Military boycotts vote as Assembly moves to review Myanmar’s constitution

Myanmar military MPs boycott vote on motion to discuss constitutional review committee – via Mizzima TV screenshot.
Myanmar military MPs boycott vote on motion to discuss constitutional review committee – via Mizzima TV screenshot.

Myanmar’s Union Assembly on Friday will meet to hash out the details of a new working committee charged with reviewing Myanmar’s 2008 constitution, although it’s not immediately clear precisely what elements are being targeted for potential reform.

A proposal to discuss the formation of a joint committee passed yesterday by a vote of 394 to 17, with 3 abstaining and 110 military representatives boycotting the vote, marking the first step toward potential reform of a document that was created solely by the Tatmadaw, Myanmar’s armed forces, and assured them a “leading political role in the future state.”

The “urgent” motion, which was not originally part of Tuesday’s agenda, was submitted by U Aung Kyi Nyunt, a National League for Democracy representative from Magway’s 4th constituency.

During the parliamentary session, Aung Kyi pointed out key contradictions in the 2008 constitution that he said amounted to obstacles to the successful formation of a multi-party democracy.

While not venturing too far into specifics, he did seem to allude to the current constitution’s guarantee of 25% of seats for the military when saying that “some provisions also negatively impact free and fair elections, and equal rights,” signaling the NLD’s apparent desire to fundamentally change the makeup of the Union Assembly.

Other provisions that could be in the NLD’s sights are the one that prohibits anyone related to a foreign national from serving as president, which eliminated NLD icon Aung San Suu Kyi from the running.

“The Myanmar people didn’t have a chance to contribute to the 2008 Myanmar constitution. When the NLD party studied it, many provisions such as the one that prevents anyone who has relatives who are foreigners from being president, prevent qualified people who are from Myanmar from serving,” U Wai Phyo Aung, an MP from Yangon’s Thaketa township told the Myanmar Times.

Tuesday’s measure wasn’t passed without a bit of drama. Before Speaker U T Khun Myat ruled that it could be moved to a vote, Brigadier General Maung Maung stood up and protested what he called a violation of parliamentary procedure.

“The MPs should have been notified about the proposal; this isn’t according to parliamentary process,” he said, complaining that the Assembly was unaware of the nature of the committee and its mandate.
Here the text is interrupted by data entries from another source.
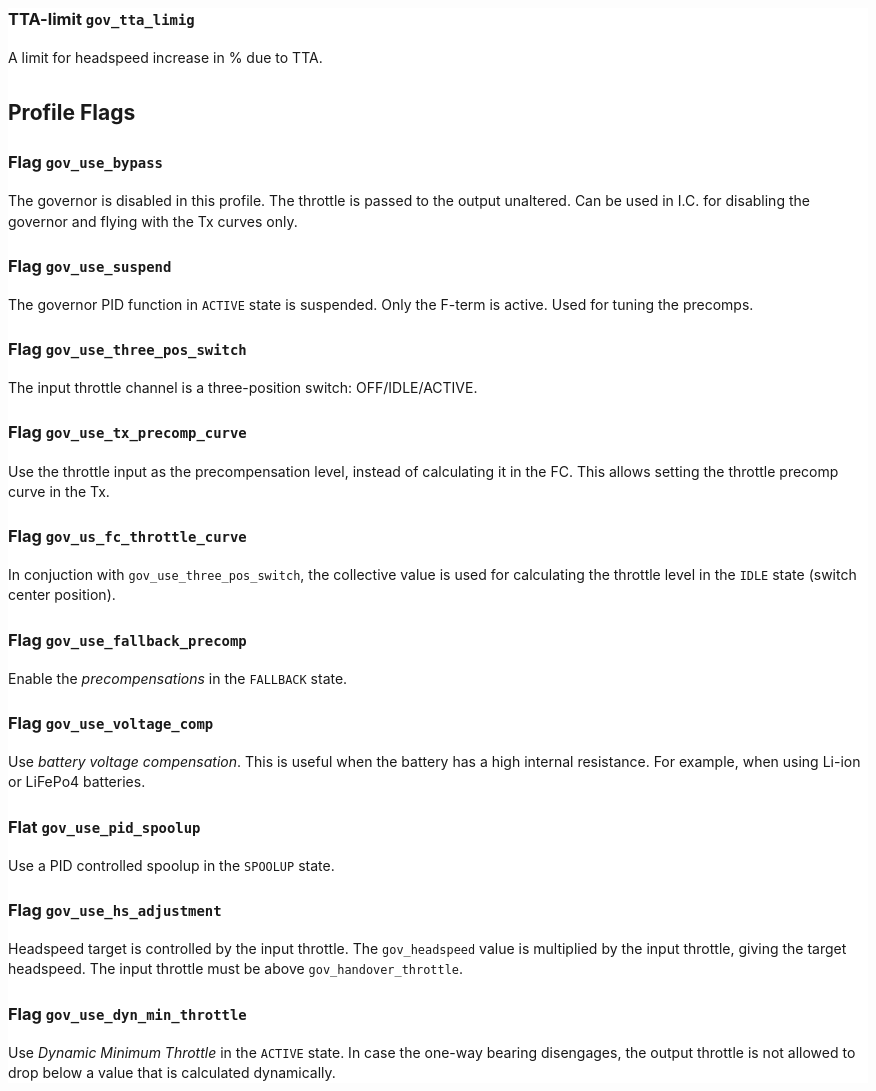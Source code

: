### TTA-limit `gov_tta_limig`

A limit for headspeed increase in % due to TTA.


## Profile Flags

### Flag `gov_use_bypass`

The governor is disabled in this profile. The throttle is passed to the output unaltered.
Can be used in I.C. for disabling the governor and flying with the Tx curves only.

### Flag `gov_use_suspend`

The governor PID function in `ACTIVE` state is suspended. Only the F-term is active.
Used for tuning the precomps.

### Flag `gov_use_three_pos_switch`

The input throttle channel is a three-position switch: OFF/IDLE/ACTIVE.

### Flag `gov_use_tx_precomp_curve`

Use the throttle input as the precompensation level, instead of calculating it in the FC.
This allows setting the throttle precomp curve in the Tx.

### Flag `gov_us_fc_throttle_curve`

In conjuction with `gov_use_three_pos_switch`, the collective value is used for calculating
the throttle level in the `IDLE` state (switch center position).

### Flag `gov_use_fallback_precomp`

Enable the _precompensations_ in the `FALLBACK` state.

### Flag `gov_use_voltage_comp`

Use _battery voltage compensation_. This is useful when the battery has a high internal
resistance. For example, when using Li-ion or LiFePo4 batteries.

### Flat `gov_use_pid_spoolup`

Use a PID controlled spoolup in the `SPOOLUP` state.

### Flag `gov_use_hs_adjustment`

Headspeed target is controlled by the input throttle. The `gov_headspeed` value is
multiplied by the input throttle, giving the target headspeed.
The input throttle must be above `gov_handover_throttle`.

### Flag `gov_use_dyn_min_throttle`

Use _Dynamic Minimum Throttle_ in the `ACTIVE` state. In case the one-way bearing
disengages, the output throttle is not allowed to drop below a value that is
calculated dynamically.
Shortly after, all military MPs rose to their feet and remained standing to protest the vote, which they boycotted.

Yesterday’s vote came the same day as the two-year anniversary of U Ko Ni’s murder in broad daylight outside of Yangon International Airport. Although the political motivations of the plot remain murky, many believe the assassination was inspired by U Ko Ni’s work on constitutional reform.